Alexis Carrel was born in Lyon, France in 1873 into a well to do family involved in the local textile industry. Carrel’s father died when his son was young and although the family faced financial uncertainty Carrel went on to study and train as a doctor at the University of Lyon. He taught anatomy and post-operative surgery and got involved in experimental work which the University was known for. He was well-connected and took an active role in the academic sphere, publishing, and promoting his work to the medical and scientific community.
It has been suggested that Carrel’s early interest in blood vessel suture was piqued by the assassination of the French President, Marie François Sadi Carnot in Lyon in 1894. The dramatic event during which the politician suffered a fatal stab wound to his portal vein, is said to have prompted speculation amongst the medical community in Lyon about whether he could have been saved. Mathieu Jaboulay, the Chief of Surgery in Lyon and Carrel’s supervisor, was at that time involved in developing suturing techniques for blood vessels. Carrel worked in this area to explore and refine existing techniques. According to his biographer David Hamilton, author of The First Transplant Surgeon: The Flawed Genius of Nobel Prize Winner, Alexis Carrel, the surgeon used needles and thread sourced from the local silk industry to refine suturing techniques.
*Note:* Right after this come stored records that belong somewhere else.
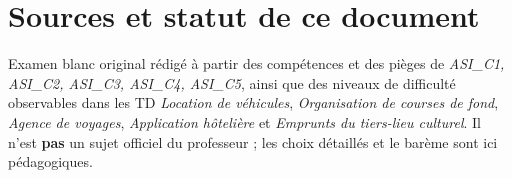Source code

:\documentclass[10pt,a4paper]{article}
\begin{document}
\section*{Sources et statut de ce document}
Examen blanc original rédigé à partir des compétences et des pièges de \textit{ASI\_C1, ASI\_C2, ASI\_C3, ASI\_C4, ASI\_C5}, ainsi que des niveaux de difficulté observables dans les TD \textit{Location de véhicules}, \textit{Organisation de courses de fond}, \textit{Agence de voyages}, \textit{Application hôtelière} et \textit{Emprunts du tiers-lieu culturel}. Il n'est \textbf{pas} un sujet officiel du professeur ; les choix détaillés et le barème sont ici pédagogiques.
\end{document}
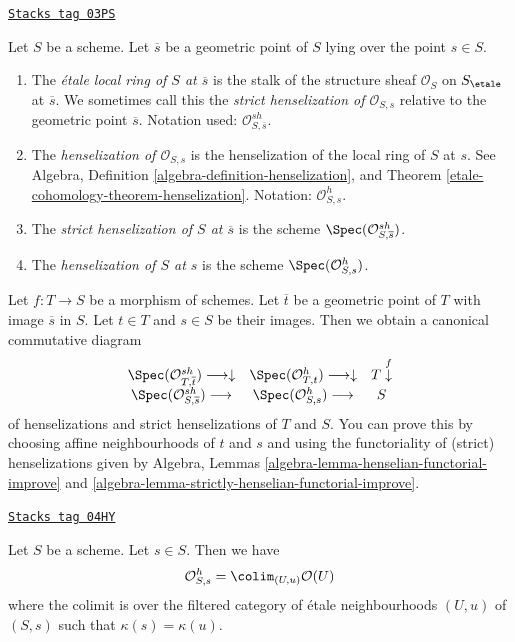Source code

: \begin{definition}
\label{etale-cohomology-definition-etale-local-rings}
\href{https://stacks.math.columbia.edu/tag/03PS}{\texttt{Stacks tag 03PS}}

Let $S$ be a scheme. Let $\overline{s}$ be a geometric point of $S$
lying over the point $s \in S$.
\begin{enumerate}
\item The {\it \'etale local ring of $S$ at $\overline{s}$}
is the stalk of the structure sheaf $\mathcal{O}_S$ on $S_\etale$
at $\overline{s}$. We sometimes call this the
{\it strict henselization of $\mathcal{O}_{S, s}$} relative
to the geometric point $\overline{s}$.
Notation used: $\mathcal{O}_{S, \overline{s}}^{sh}$.
\item The {\it henselization of $\mathcal{O}_{S, s}$} is the
henselization of the local ring of $S$ at $s$. See
Algebra, Definition \ref{algebra-definition-henselization},
and
Theorem \ref{etale-cohomology-theorem-henselization}.
Notation: $\mathcal{O}_{S, s}^h$.
\item The {\it strict henselization of $S$ at $\overline{s}$}
is the scheme $\Spec(\mathcal{O}_{S, \overline{s}}^{sh})$.
\item The {\it henselization of $S$ at $s$} is the scheme
$\Spec(\mathcal{O}_{S, s}^h)$.
\end{enumerate}
\end{definition}

Let $f : T \to S$ be a morphism of schemes. Let $\overline{t}$
be a geometric point of $T$ with image $\overline{s}$ in $S$.
Let $t \in T$ and $s \in S$ be their images.
Then we obtain a canonical commutative diagram
$$
\begin{array}{ccc}\Spec(\mathcal{O}^{sh}_{T, \overline{t}}) \longrightarrow\downarrow & \Spec(\mathcal{O}^h_{T, t}) \longrightarrow\downarrow & T \overset{f}{\downarrow} \\ \Spec(\mathcal{O}^{sh}_{S, \overline{s}}) \longrightarrow & \Spec(\mathcal{O}^h_{S, s}) \longrightarrow & S\end{array}
$$
of henselizations and strict henselizations of $T$ and $S$. You can
prove this by choosing affine neighbourhoods of $t$ and $s$ and using
the functoriality of (strict) henselizations given by
Algebra, Lemmas \ref{algebra-lemma-henselian-functorial-improve} and
\ref{algebra-lemma-strictly-henselian-functorial-improve}.

\begin{lemma}
\label{etale-cohomology-lemma-describe-henselization}
\href{https://stacks.math.columbia.edu/tag/04HY}{\texttt{Stacks tag 04HY}}

Let $S$ be a scheme. Let $s \in S$. Then we have
$$
\mathcal{O}_{S, s}^h =
\colim_{(U, u)} \mathcal{O}(U)
$$
where the colimit is over the filtered category of
\'etale neighbourhoods $(U, u)$ of $(S, s)$ such that
$\kappa(s) = \kappa(u)$.
\end{lemma}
In 1902, Carrel published a new technique for the end-to-end anastomosis of blood vessels in the Lyon Medical. This discovery, which is accepted as the origin of modern blood vessel and organ transplantation, placed him firmly in the spotlight. Carrel described and illustrated a ‘triangulation technique’ in the publication for which he was feted and in much demand as a speaker at meetings and the local scientific society. Carrel’s newly established high profile came with increased scrutiny however, and although he was a dedicated scientist, he tended to court controversy, often in the public media. One such case which Hamilton catalogues is a trip to the shrine at Lourdes with a group of pilgrims, some of whom were in search of miracle cures reputed to occur there. In what today would probably be called poor reputation management, Carrel was quoted in local newspapers apparently claiming to have witnessed a miracle cure at Lourdes. Although he backtracked on the reports and claims to have been misrepresented, the publicity led to his scientific reputation being called into question. This is thought to have been one of the reasons he was denied a senior position at the Lyon Hospital.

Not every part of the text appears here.